Мы узнали, что эти два испанских корабля находятся под командованием дона Эстебана Мартинеса, лейтенанта фрегата из департамента Сан-Блас провинции Гвадалахара. По приказу вице-короля Мексики, к этому порту была приписана маленькая эскадра, состоящая из четырех 12-пушечных корветов и одной шхуны. Их главным назначением было снабжение поселений Северной Калифорнии всем необходимым. Именно на этих кораблях были совершены две последние испанские экспедиции к северо-западному побережью Америки. Иногда их также посылают в качестве почтовых судов в Манилу, когда нужно срочно доставить туда королевские приказы.
В десять часов утра мы снялись с якоря и встали на рейд в полдень. Испанцы приветствовали нас семью пушечными выстрелами, и мы салютовали в ответ столько же раз. Я отправил к губернатору офицера с письмом испанского министра, которое получил во Франции перед нашим отплытием. Оно было распечатано и адресовалось вице-королю Мехико, чья власть распространяется и на Монтерей, хотя он находится в тысяче ста лье от столицы.
Мсье Фагес, комендант форта и губернатор обеих Калифорний, уже получил приказы о том, что нас следует встретить так, словно мы его соотечественники. Испанцы исполнили эти приказы с предупредительностью и участием, которые вызвали живейшую признательность с нашей стороны. Они не ограничились любезными выражениями — быки, овощи и молоко были доставлены к нам на борт с величайшей щедростью.

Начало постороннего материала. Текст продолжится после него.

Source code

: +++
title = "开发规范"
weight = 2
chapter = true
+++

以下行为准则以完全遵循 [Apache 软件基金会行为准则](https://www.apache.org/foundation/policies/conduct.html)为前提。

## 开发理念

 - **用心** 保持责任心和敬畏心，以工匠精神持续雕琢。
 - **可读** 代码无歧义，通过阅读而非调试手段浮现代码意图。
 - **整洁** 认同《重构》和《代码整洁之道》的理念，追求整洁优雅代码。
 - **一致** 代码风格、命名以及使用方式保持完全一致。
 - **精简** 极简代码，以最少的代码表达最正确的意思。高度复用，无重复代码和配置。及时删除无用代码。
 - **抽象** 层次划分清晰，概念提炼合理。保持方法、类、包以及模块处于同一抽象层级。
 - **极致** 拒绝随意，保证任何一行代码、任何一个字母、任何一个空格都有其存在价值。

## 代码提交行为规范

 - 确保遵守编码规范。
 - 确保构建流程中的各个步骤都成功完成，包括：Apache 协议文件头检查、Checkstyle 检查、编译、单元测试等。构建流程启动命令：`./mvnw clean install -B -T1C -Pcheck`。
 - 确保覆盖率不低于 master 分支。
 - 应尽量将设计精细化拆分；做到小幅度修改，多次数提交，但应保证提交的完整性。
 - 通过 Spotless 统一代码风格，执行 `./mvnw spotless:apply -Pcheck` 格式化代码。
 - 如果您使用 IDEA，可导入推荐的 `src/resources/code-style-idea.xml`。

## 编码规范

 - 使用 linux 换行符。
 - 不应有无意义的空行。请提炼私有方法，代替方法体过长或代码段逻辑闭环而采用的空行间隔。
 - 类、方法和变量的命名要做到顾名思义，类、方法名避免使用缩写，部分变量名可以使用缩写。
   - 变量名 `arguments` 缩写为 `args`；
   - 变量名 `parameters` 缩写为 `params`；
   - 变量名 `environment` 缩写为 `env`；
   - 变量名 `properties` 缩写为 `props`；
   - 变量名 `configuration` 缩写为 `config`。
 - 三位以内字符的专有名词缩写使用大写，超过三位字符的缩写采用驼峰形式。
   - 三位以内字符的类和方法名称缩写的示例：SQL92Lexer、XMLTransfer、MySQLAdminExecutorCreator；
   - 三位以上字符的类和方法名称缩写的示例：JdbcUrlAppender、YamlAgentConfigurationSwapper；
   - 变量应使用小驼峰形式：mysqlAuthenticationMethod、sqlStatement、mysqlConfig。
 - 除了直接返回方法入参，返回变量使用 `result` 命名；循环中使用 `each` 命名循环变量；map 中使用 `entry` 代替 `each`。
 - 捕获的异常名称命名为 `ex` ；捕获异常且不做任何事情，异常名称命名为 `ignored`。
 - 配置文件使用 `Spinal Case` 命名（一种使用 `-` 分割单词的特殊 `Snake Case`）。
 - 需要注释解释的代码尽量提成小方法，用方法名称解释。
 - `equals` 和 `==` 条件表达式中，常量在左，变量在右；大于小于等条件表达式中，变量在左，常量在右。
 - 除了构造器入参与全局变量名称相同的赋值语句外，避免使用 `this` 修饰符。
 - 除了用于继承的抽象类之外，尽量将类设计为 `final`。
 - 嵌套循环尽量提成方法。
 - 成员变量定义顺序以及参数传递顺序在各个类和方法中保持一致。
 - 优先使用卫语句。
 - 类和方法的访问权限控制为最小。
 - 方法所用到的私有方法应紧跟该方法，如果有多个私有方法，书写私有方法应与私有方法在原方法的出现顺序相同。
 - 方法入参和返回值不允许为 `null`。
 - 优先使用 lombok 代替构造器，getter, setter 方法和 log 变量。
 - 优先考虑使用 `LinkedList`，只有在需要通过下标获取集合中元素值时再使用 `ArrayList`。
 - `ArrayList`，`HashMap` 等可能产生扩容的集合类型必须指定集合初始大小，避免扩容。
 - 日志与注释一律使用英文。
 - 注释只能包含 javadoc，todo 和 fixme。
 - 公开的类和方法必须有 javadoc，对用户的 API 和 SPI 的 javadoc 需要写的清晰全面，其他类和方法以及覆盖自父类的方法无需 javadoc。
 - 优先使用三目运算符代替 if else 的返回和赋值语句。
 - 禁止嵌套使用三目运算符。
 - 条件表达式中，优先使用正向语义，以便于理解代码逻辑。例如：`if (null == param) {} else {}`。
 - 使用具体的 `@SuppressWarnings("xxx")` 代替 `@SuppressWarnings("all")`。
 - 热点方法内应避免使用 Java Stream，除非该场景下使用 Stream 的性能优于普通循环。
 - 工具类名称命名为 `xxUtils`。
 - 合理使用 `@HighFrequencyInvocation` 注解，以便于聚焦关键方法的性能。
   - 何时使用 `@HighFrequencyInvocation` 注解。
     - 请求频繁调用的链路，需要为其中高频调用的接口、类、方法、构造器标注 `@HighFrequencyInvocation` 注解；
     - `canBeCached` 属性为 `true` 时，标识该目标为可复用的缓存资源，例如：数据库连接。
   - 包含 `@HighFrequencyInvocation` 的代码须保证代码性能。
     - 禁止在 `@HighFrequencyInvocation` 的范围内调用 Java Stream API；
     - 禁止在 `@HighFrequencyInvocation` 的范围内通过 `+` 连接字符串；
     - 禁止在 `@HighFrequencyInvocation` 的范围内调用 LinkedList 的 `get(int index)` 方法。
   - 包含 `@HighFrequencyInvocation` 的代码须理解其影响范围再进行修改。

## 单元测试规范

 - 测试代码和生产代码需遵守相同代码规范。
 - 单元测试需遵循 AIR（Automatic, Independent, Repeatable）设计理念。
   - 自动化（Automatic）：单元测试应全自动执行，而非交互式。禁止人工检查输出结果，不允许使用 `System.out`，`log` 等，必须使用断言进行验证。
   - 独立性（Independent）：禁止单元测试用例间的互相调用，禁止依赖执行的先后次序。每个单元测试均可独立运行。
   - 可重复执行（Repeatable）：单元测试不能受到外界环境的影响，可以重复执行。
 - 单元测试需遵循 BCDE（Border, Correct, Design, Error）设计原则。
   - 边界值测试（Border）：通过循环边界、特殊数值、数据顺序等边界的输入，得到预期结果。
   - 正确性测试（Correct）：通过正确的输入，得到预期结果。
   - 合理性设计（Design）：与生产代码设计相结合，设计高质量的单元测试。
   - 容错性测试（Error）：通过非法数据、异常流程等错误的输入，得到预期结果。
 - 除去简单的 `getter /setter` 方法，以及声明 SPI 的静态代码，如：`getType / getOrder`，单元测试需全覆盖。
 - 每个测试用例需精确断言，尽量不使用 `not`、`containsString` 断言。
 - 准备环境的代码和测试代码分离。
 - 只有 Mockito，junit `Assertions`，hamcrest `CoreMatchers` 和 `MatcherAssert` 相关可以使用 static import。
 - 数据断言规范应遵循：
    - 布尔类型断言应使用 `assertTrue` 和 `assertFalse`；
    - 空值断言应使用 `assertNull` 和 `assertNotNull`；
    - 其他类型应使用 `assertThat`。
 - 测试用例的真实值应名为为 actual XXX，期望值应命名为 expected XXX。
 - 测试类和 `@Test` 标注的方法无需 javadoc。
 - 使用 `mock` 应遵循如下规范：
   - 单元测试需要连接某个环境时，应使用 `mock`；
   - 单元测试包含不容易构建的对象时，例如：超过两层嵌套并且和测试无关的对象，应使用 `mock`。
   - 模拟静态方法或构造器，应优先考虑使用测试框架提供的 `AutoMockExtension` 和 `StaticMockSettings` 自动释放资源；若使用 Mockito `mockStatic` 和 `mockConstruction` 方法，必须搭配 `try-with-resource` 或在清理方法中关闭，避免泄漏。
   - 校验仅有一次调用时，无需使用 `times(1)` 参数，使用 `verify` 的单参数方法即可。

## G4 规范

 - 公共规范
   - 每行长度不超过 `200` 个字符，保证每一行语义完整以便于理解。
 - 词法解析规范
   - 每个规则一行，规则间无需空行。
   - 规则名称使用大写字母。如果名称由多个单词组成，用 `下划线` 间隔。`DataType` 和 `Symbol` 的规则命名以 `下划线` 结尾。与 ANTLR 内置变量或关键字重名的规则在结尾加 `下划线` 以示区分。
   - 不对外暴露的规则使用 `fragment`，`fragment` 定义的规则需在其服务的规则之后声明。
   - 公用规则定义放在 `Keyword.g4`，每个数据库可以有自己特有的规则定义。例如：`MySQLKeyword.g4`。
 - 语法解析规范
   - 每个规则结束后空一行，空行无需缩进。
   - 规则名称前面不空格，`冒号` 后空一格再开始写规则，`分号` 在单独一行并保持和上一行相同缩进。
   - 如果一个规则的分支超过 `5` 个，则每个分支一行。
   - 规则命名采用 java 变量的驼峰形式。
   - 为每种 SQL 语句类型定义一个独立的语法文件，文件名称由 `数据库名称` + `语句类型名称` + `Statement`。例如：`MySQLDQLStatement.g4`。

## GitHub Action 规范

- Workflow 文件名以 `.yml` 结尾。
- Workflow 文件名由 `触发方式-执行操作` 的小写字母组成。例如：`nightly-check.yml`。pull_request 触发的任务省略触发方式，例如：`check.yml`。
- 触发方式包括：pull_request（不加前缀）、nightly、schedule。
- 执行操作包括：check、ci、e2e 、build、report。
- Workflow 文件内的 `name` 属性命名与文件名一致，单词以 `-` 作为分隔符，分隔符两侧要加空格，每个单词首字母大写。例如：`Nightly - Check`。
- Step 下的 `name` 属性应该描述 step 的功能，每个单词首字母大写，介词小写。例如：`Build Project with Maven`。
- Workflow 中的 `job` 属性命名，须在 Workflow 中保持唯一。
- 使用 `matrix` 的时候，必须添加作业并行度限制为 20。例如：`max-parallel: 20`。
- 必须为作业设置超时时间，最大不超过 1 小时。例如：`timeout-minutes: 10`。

Стремление угодить нам даже стало предметом соперничества между командующим корветами и комендантом форта. Каждый из них желал исключительного права обеспечивать все наши нужды, и когда пришло время оплачивать счета, мы были вынуждены настаивать на том, чтобы они взяли с нас деньги. Овощи, молоко, птицу, а также помощь солдат гарнизона в доставке к нам воды и древесины мы получили бесплатно. За быков, овец и зерно мы заплатили настолько умеренную цену, что для нас стало очевидно: нам выставили счет лишь потому, что мы настоятельно потребовали его.